Exercise prompt
For every line in the records below that holds "Secondary", make a copy.

*** Opening Available data ***

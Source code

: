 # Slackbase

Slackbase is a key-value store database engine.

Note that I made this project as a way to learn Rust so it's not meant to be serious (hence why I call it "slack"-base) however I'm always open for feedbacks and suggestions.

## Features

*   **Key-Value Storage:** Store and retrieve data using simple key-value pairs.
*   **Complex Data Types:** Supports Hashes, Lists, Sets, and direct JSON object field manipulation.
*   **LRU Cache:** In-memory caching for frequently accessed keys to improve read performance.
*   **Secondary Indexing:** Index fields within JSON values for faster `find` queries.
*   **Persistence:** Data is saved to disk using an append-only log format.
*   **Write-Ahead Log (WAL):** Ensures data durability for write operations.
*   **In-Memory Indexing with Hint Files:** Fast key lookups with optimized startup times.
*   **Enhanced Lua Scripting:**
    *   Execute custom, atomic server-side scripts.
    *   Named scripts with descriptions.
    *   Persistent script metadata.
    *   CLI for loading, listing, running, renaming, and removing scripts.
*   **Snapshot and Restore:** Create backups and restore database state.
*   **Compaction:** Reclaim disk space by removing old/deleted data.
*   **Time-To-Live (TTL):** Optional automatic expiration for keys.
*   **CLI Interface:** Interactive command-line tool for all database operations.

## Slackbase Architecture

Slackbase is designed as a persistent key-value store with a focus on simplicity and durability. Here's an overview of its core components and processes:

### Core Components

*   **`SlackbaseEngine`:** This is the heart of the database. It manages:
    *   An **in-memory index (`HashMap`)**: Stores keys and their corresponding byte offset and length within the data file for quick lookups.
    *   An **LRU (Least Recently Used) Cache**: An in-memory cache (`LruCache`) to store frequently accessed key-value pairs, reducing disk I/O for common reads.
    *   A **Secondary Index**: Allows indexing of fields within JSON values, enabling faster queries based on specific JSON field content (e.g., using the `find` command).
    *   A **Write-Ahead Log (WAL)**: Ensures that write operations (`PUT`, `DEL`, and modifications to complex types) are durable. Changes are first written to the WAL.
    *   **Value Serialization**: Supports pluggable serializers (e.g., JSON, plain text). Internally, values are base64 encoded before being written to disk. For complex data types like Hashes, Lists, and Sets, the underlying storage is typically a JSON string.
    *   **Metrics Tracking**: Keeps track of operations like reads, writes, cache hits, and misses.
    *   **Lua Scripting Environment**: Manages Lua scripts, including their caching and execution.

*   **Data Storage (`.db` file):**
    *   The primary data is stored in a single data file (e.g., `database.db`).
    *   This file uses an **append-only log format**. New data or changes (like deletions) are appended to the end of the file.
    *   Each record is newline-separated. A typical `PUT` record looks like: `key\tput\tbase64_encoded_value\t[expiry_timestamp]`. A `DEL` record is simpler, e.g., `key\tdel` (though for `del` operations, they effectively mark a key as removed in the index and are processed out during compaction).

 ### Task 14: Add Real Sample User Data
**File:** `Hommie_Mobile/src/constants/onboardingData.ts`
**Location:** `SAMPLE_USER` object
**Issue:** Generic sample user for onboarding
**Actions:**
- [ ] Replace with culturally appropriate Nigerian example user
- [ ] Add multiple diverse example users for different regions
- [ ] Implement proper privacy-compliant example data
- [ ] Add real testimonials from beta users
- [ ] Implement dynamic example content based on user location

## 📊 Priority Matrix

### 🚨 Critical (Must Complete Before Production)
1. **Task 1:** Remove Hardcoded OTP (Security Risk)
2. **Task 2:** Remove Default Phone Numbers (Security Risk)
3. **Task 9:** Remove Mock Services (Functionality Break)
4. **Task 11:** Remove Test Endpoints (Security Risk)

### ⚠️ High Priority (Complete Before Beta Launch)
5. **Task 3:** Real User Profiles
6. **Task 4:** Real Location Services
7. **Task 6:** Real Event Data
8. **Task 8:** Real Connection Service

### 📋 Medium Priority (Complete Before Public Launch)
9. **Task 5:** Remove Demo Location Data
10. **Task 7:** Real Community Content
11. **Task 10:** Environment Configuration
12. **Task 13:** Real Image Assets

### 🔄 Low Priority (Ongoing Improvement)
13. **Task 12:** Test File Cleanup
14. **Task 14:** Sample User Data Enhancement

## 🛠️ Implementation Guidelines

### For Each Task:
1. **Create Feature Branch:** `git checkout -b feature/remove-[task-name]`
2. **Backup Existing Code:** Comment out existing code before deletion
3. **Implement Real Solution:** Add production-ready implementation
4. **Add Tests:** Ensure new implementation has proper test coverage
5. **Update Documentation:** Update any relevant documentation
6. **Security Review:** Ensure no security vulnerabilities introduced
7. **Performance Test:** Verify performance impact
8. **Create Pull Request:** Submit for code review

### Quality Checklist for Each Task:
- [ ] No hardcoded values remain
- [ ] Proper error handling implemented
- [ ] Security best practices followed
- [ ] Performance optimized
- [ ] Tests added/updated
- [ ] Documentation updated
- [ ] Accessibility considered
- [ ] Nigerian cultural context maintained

*** Closing Available data ***

Result of this task
*   **Secondary Indexing:** Index fields within JSON values for faster `find` queries.
    *   A **Secondary Index**: Allows indexing of fields within JSON values, enabling faster queries based on specific JSON field content (e.g., using the `find` command).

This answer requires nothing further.